Start of Block
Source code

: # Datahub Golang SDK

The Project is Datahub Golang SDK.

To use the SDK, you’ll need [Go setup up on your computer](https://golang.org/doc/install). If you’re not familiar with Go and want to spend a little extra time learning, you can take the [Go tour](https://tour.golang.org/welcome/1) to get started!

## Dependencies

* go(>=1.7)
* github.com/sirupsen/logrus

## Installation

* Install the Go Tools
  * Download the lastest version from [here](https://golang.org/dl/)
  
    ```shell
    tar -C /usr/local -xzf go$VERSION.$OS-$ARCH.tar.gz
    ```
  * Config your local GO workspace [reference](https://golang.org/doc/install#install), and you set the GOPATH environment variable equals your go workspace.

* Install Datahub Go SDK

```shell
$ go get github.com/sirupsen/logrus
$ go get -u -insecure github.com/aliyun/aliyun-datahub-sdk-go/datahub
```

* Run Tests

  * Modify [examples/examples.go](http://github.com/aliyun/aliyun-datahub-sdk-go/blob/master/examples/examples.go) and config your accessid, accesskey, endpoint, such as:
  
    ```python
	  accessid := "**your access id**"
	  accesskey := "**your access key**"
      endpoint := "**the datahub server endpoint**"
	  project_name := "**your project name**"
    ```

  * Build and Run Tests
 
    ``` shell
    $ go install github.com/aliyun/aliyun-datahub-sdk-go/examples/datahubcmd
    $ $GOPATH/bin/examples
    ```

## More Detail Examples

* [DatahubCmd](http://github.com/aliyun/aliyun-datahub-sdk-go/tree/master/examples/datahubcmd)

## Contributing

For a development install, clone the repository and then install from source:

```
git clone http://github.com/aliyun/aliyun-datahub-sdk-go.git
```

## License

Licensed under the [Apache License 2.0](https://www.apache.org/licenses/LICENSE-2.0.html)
End of Block
- The problem
Nothing but a number should be written: how many lines of the preceding listing contain "GOPATH".

- Exercise answer
2